Yeddyurappa’s departure ensured that the BJP lost the Karnataka assembly elections last year. His return is seen as an admission that the party cannot win an election without him in the state. His hold over the numerical majority Lingayat sect vote in Karnataka was reason enough for the BJP to forget the corruption charges against him. Earlier this month, the BJP decided to readmit to its fold BS Sriramulu, despite his close association with jailed mining baron Janardhan Reddy. Sriramulu had left the party in November 2011 to protest its treatment of Reddy, but has now been fielded for the Bellary seat, the epicentre of iron-ore scandal.
“The problem is also that the voter perceives all major political parties as corrupt, so until a credible alternative is provided, corruption is a redundant issue,” said RK Radhakrishnan, deputy editor of The Hindu. “It is a choice between the devil and the deep blue sea.” The success of the Aam Aadmi party showed that voters are attracted in cases where a credible alternative exists. But AAP has a negligible presence in many parts of India, especially in the south.
It is in this situation, politicians like Jaganmohan Reddy in Andhra Pradesh are front runners. Jagan was arrested by the Central Bureau of Investigation in May 2012 and spent over a year in jail on allegations that his companies benefitted from government contracts doled out by his father and former chief minister of Andhra Pradesh, the late YS Rajashekar Reddy. “In fact YSR Reddy was perceived as corrupt by the people but he still won a thumping majority in the 2009 polls because of his populist schemes,” said Palety.

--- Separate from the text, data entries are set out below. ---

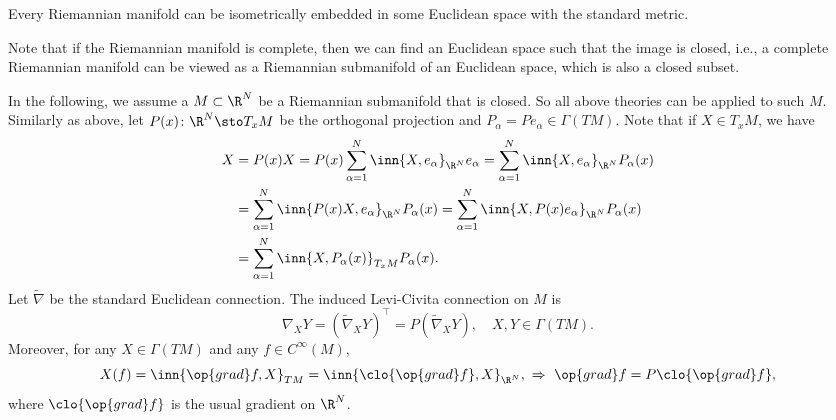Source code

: \begin{thm}
    Every Riemannian manifold can be isometrically embedded in some Euclidean space with the standard metric. 
\end{thm}
\begin{rmk}
    Note that if the Riemannian manifold is complete, then we can find an Euclidean space such that the image is closed, i.e., a complete Riemannian manifold can be viewed as a Riemannian submanifold of an Euclidean space, which is also a closed subset.
\end{rmk}

In the following, we assume a $M \subset \R^N$ be a Riemannian submanifold that is closed. So all above theories can be applied to such $M$. Similarly as above, let $P(x) \colon \R^N \sto T_xM$ be the orthogonal projection and $P_\alpha = P e_\alpha \in \Gamma(TM)$. Note that if $X \in T_xM$, we have
\begin{align*}
    X &= P(x)X = P(x) \sum_{\alpha = 1}^N \inn{X,e_\alpha}_{\R^N}e_\alpha = \sum_{\alpha = 1}^N \inn{X,e_\alpha}_{\R^N}P_\alpha(x)\\
    &= \sum_{\alpha = 1}^N \inn{P(x)X,e_\alpha}_{\R^N}P_\alpha(x)= \sum_{\alpha = 1}^N \inn{X,P(x)e_\alpha}_{\R^N}P_\alpha(x)\\
    &= \sum_{\alpha = 1}^N \inn{X,P_\alpha(x)}_{T_xM}P_\alpha(x).
\end{align*}
Let $\widetilde{\nabla}$ be the standard Euclidean connection. The induced Levi-Civita connection on $M$ is
\begin{equation*}
    \nabla_XY = (\widetilde{\nabla}_XY)^\top = P(\widetilde{\nabla}_XY),\quad X,Y \in \Gamma(TM).
\end{equation*}
Moreover, for any $X \in \Gamma(TM)$ and any $f \in C^\infty(M)$,
\begin{equation*}
    X(f) = \inn{\op{grad}f,X}_{TM} = \inn{\clo{\op{grad}f},X}_{\R^N},~\Rightarrow~\op{grad}f = P\clo{\op{grad}f},
\end{equation*}
where $\clo{\op{grad}f}$ is the usual gradient on $\R^N$.


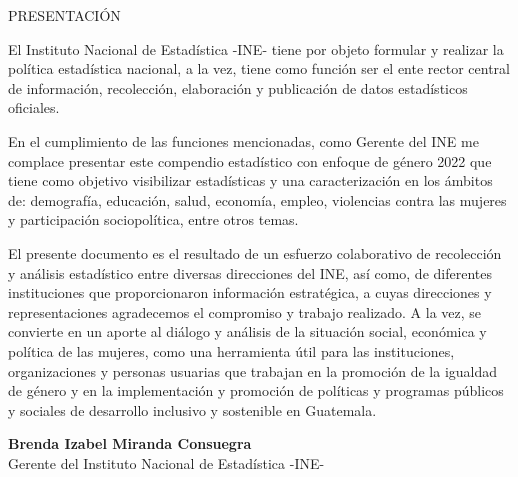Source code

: $\ $\\[3cm]
\begin{center}
{\Bold \LARGE PRESENTACIÓN}\\[2cm]
\end{center}

El Instituto Nacional de Estadística -INE- tiene por objeto formular y realizar la política estadística nacional, a la vez, tiene como función ser el ente rector central de información, recolección, elaboración y publicación de datos estadísticos oficiales.  

En el cumplimiento de las funciones mencionadas, como Gerente del INE me complace presentar este compendio estadístico con enfoque de género 2022 que tiene como objetivo visibilizar estadísticas y una caracterización en los ámbitos de: demografía, educación, salud, economía, empleo, violencias contra las mujeres y participación sociopolítica, entre otros temas. 

El presente documento es el resultado de un esfuerzo colaborativo de recolección y análisis estadístico entre diversas direcciones del INE, así como, de diferentes instituciones que proporcionaron información estratégica, a cuyas direcciones y representaciones agradecemos el compromiso y trabajo realizado. A la vez, se convierte en un aporte al diálogo y análisis de la situación social, económica y política de las mujeres, como una herramienta útil para las instituciones, organizaciones y personas usuarias que trabajan en la promoción de la igualdad de género y en la implementación y promoción de políticas y programas públicos y sociales de desarrollo inclusivo y sostenible en Guatemala.\\[1cm]

\begin{center}
\textbf{Brenda Izabel Miranda Consuegra}\\
Gerente del Instituto Nacional de Estadística -INE-
\end{center}

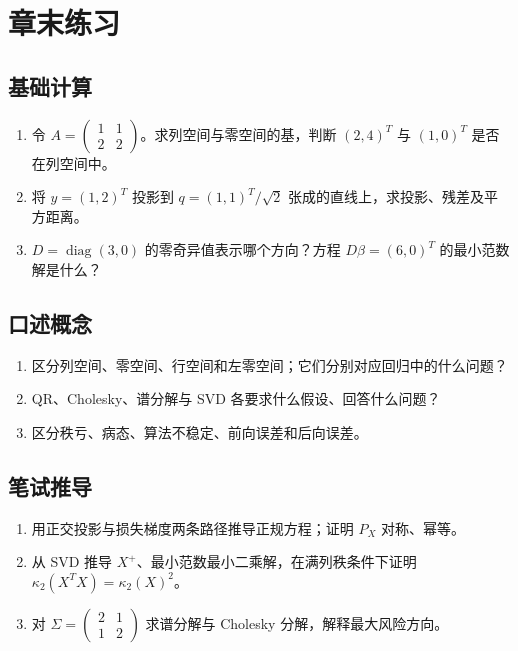 \section*{章末练习}
\begingroup\small
\subsection*{基础计算}
\begin{enumerate}[nosep,leftmargin=*]
\item 令 $A=\left(\begin{smallmatrix}1&1\\2&2\end{smallmatrix}\right)$。求列空间与零空间的基，判断 $(2,4)^T$ 与 $(1,0)^T$ 是否在列空间中。
\item 将 $y=(1,2)^T$ 投影到 $q=(1,1)^T/\sqrt2$ 张成的直线上，求投影、残差及平方距离。
\item $D=\operatorname{diag}(3,0)$ 的零奇异值表示哪个方向？方程 $D\beta=(6,0)^T$ 的最小范数解是什么？
\end{enumerate}

\subsection*{口述概念}
\begin{enumerate}[nosep,leftmargin=*]
  \item 区分列空间、零空间、行空间和左零空间；它们分别对应回归中的什么问题？
  \item QR、Cholesky、谱分解与 SVD 各要求什么假设、回答什么问题？
  \item 区分秩亏、病态、算法不稳定、前向误差和后向误差。
\end{enumerate}

\subsection*{笔试推导}
\begin{enumerate}[nosep,leftmargin=*]
  \item 用正交投影与损失梯度两条路径推导正规方程；证明 $P_X$ 对称、幂等。
  \item 从 SVD 推导 $X^+$、最小范数最小二乘解，在满列秩条件下证明 $\kappa_2(X^TX)=\kappa_2(X)^2$。
  \item 对 $\Sigma=\left(\begin{smallmatrix}2&1\\1&2\end{smallmatrix}\right)$ 求谱分解与 Cholesky 分解，解释最大风险方向。
\end{enumerate}

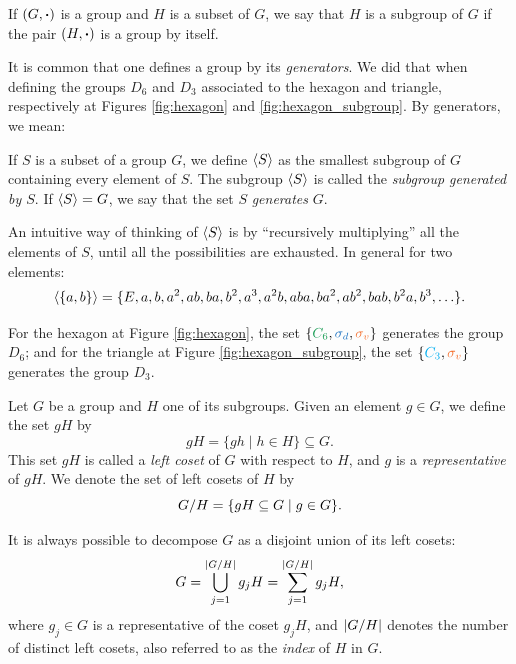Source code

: \begin{definition} \label{def:subgroup}
If $(G, \vdot)$ is a group and $H$ is a subset of $G$, we say that $H$ is a subgroup of $G$ if the pair $(H, \vdot)$ is a group by itself.
\end{definition}

It is common that one defines a group by its \textit{generators}. We did that when defining the groups $D_6$ and $D_3$ associated to the hexagon and triangle, respectively at Figures \ref{fig:hexagon} and \ref{fig:hexagon_subgroup}. By generators, we mean:

\begin{definition} \label{def:generators_of_group}
If $S$ is a subset of a group $G$, we define $\ev{S}$ as the smallest subgroup of $G$ containing every element of $S$. The subgroup $\ev{S}$ is called the \textit{subgroup generated by $S$}. If $\ev{S} = G$, we say that the set $S$ \textit{generates} $G$.
\end{definition}


\begin{example} \label{ex:generators_example}
An intuitive way of thinking of $\ev{S}$ is by ``recursively multiplying'' all the elements of $S$, until all the possibilities are exhausted. In general for two elements:
\begin{equation} \label{eq:generate_two_elements}
\ev{\{a,b\}} = \{E, a, b, a^2, ab, ba, b^2, a^3, a^2b, aba, ba^2, ab^2, bab, b^2a, b^3, \ldots\}.
\end{equation}

For the hexagon at Figure \ref{fig:hexagon}, the set $\{\Cs, \sd, \sv\}$ generates the group $D_6$; and for the triangle at Figure \ref{fig:hexagon_subgroup}, the set $\{\Ct, \sv\}$ generates the group $D_3$.
\end{example}


\begin{definition} \label{def:left_cosets}
Let $G$ be a group and $H$ one of its subgroups. Given an element $g \in G$, we define the set $gH$ by
\begin{equation} \label{eq:gH_left_coset}
gH = \{g h \mid h \in H\} \subseteq G.
\end{equation}
This set $gH$ is called a \textit{left coset} of $G$ with respect to $H$, and $g$ is a \textit{representative} of $gH$. We denote the set of left cosets of $H$ by
\begin{equation} \label{eq:G/H_left_cosets}
G/H = \qty{gH \subseteq G \mid g \in G}.
\end{equation}

It is always possible to decompose $G$ as a disjoint union of its left cosets:
\begin{equation} \label{eq:disjoint_union_leftcosets}
G = \bigcup_{j=1}^{\abs{G/H}} g_j H = \sum_{j=1}^{\abs{G/H}} g_j H,
\end{equation}
where \( g_j \in G \) is a representative of the coset \( g_j H \), and \( \abs{G/H} \) denotes the number of distinct left cosets, also referred to as the \textit{index} of \( H \) in \( G \).
\end{definition}

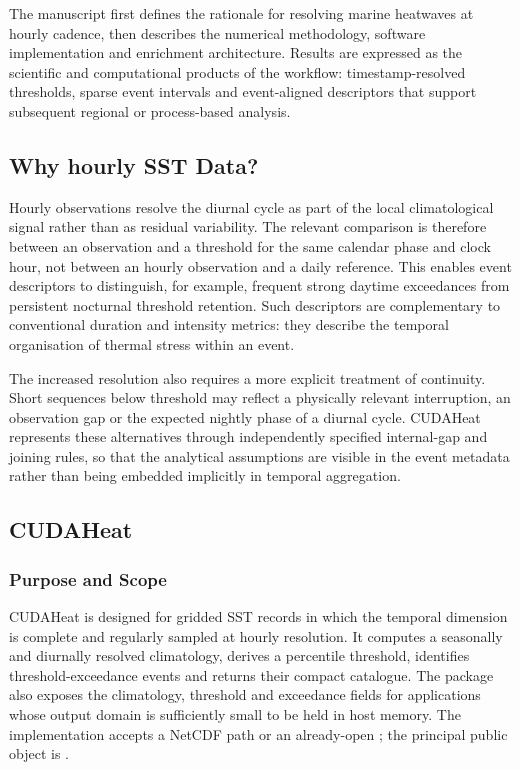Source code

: The manuscript first defines the rationale for resolving marine heatwaves at hourly cadence, then describes the numerical methodology, software implementation and enrichment architecture. Results are expressed as the scientific and computational products of the workflow: timestamp-resolved thresholds, sparse event intervals and event-aligned descriptors that support subsequent regional or process-based analysis.

\subsection{Why hourly SST Data?}

Hourly observations resolve the diurnal cycle as part of the local climatological signal rather than as residual variability. The relevant comparison is therefore between an observation and a threshold for the same calendar phase and clock hour, not between an hourly observation and a daily reference. This enables event descriptors to distinguish, for example, frequent strong daytime exceedances from persistent nocturnal threshold retention. Such descriptors are complementary to conventional duration and intensity metrics: they describe the temporal organisation of thermal stress within an event.

The increased resolution also requires a more explicit treatment of continuity. Short sequences below threshold may reflect a physically relevant interruption, an observation gap or the expected nightly phase of a diurnal cycle. CUDAHeat represents these alternatives through independently specified internal-gap and joining rules, so that the analytical assumptions are visible in the event metadata rather than being embedded implicitly in temporal aggregation.


\subsection{CUDAHeat}

\subsubsection{Purpose and Scope}

CUDAHeat is designed for gridded SST records in which the temporal dimension is complete and regularly sampled at hourly resolution. It computes a seasonally and diurnally resolved climatology, derives a percentile threshold, identifies threshold-exceedance events and returns their compact catalogue. The package also exposes the climatology, threshold and exceedance fields for applications whose output domain is sufficiently small to be held in host memory. The implementation accepts a NetCDF path or an already-open ; the principal public object is .

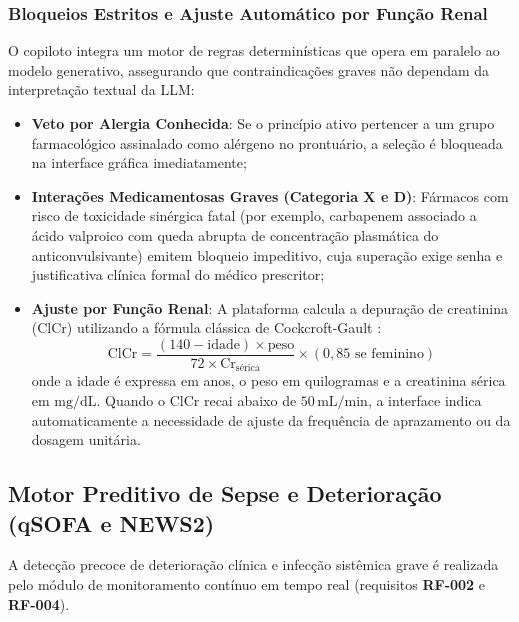 \subsubsection{Bloqueios Estritos e Ajuste Automático por Função Renal}
O copiloto integra um motor de regras determinísticas que opera em paralelo ao modelo generativo, assegurando que contraindicações graves não dependam da interpretação textual da LLM:
\begin{itemize}
    \item \textbf{Veto por Alergia Conhecida}: Se o princípio ativo pertencer a um grupo farmacológico assinalado como alérgeno no prontuário, a seleção é bloqueada na interface gráfica imediatamente;
    \item \textbf{Interações Medicamentosas Graves (Categoria X e D)}: Fármacos com risco de toxicidade sinérgica fatal (por exemplo, carbapenem associado a ácido valproico com queda abrupta de concentração plasmática do anticonvulsivante) emitem bloqueio impeditivo, cuja superação exige senha e justificativa clínica formal do médico prescritor;
    \item \textbf{Ajuste por Função Renal}: A plataforma calcula a depuração de creatinina ($\text{ClCr}$) utilizando a fórmula clássica de Cockcroft-Gault \cite{cockcroft_gault:1976}:
    \begin{equation}
        \text{ClCr} = \frac{(140 - \text{idade}) \times \text{peso}}{72 \times \text{Cr}_{\text{sérica}}} \times (0{,}85 \text{ se feminino})
    \end{equation}
    onde a idade é expressa em anos, o peso em quilogramas e a creatinina sérica em $\text{mg/dL}$. Quando o $\text{ClCr}$ recai abaixo de $50\,\text{mL/min}$, a interface indica automaticamente a necessidade de ajuste da frequência de aprazamento ou da dosagem unitária.
\end{itemize}

\subsection{Motor Preditivo de Sepse e Deterioração (qSOFA e NEWS2)}
\label{subsec:ia_motor_sepse}

A detecção precoce de deterioração clínica e infecção sistêmica grave é realizada pelo módulo de monitoramento contínuo em tempo real (requisitos \textbf{RF-002} e \textbf{RF-004}).

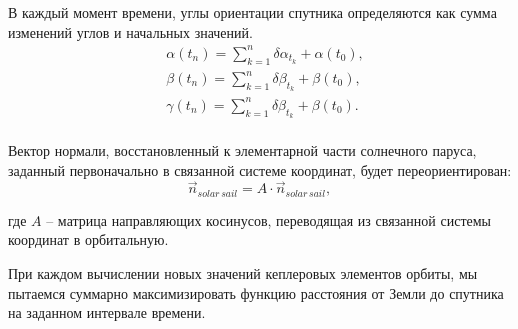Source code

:     В каждый момент времени, углы ориентации спутника определяются как сумма
изменений углов и начальных значений.
\begin{equation}
    \begin{aligned}
        &\alpha(t_n) = \sum\limits_{k=1}^{n}\delta\alpha_{t_k} + \alpha(t_{0}), \\
        &\beta(t_n) = \sum\limits_{k=1}^{n}\delta\beta_{t_k} + \beta(t_{0}), \\
        &\gamma(t_n) = \sum\limits_{k=1}^{n}\delta\beta_{t_k} + \beta(t_{0}). \\
    \end{aligned}
\end{equation}\par
    Вектор нормали, восстановленный к элементарной части солнечного паруса, заданный
первоначально в связанной системе координат, будет переориентирован:
\begin{equation}
    \vec{n}_{solar\, sail} = A \cdot \vec{n}_{solar\, sail},
\end{equation}\par
    где $A$ -- матрица направляющих косинусов, переводящая из связанной системы
координат в орбитальную.\par
    При каждом вычислении новых значений кеплеровых элементов орбиты, мы пытаемся
суммарно максимизировать функцию расстояния от Земли до спутника на заданном интервале
времени.\par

In the final analysis, say observers, corruption ranks below inefficiency in the voters list of priorities. From Mayawati and Mulayam Singh Yadav in Uttar Pradesh, to J Jayalalithaa in Tamil Nadu, many powerful political figures have won elections despite serious charges of corruption. Their ability to win parliamentary seats in their states has given them bargaining power in alliances in Delhi and has often been used to put political pressure on the agencies investigating the charges against them.
There also seems to be a strong urban versus rural divide while assessing corruption. “A scam like 2G which has received enormous media coverage is a major issue in urban centres but local-level corruption of party workers may be a bigger issue in rural areas,” said Vasanti Rao, the director of the Centre for Media Studies, which assesses the impact of media coverage across the country. What is considered a national corruption issue may not matter at the constituency level.
In addition, major scam charges are more damaging for a candidate from an urban seat than in a rural one seat. The Congress, for instance, was ready to field Ashok Chavan for the rural Nanded seat in Maharashtra even though the former chief minister has been accused of corruption in allocating flats in Adarsh, a building in Mumbai that was intend to house war widows. However, in the Pune seat, the Congress refused a ticket to Suresh Kalmadi, who was jailed for his role in scandals in spending related to the Commonwealth Games in Delhi in 2010.
It isn’t that the electorate is gullible and unaware of corruption issues, observers say, but rather it has a sophisticated understanding of the realities of electoral politics. So, though corruption is high on the agenda of national debate, it isn’t necessarily an issue in national elections.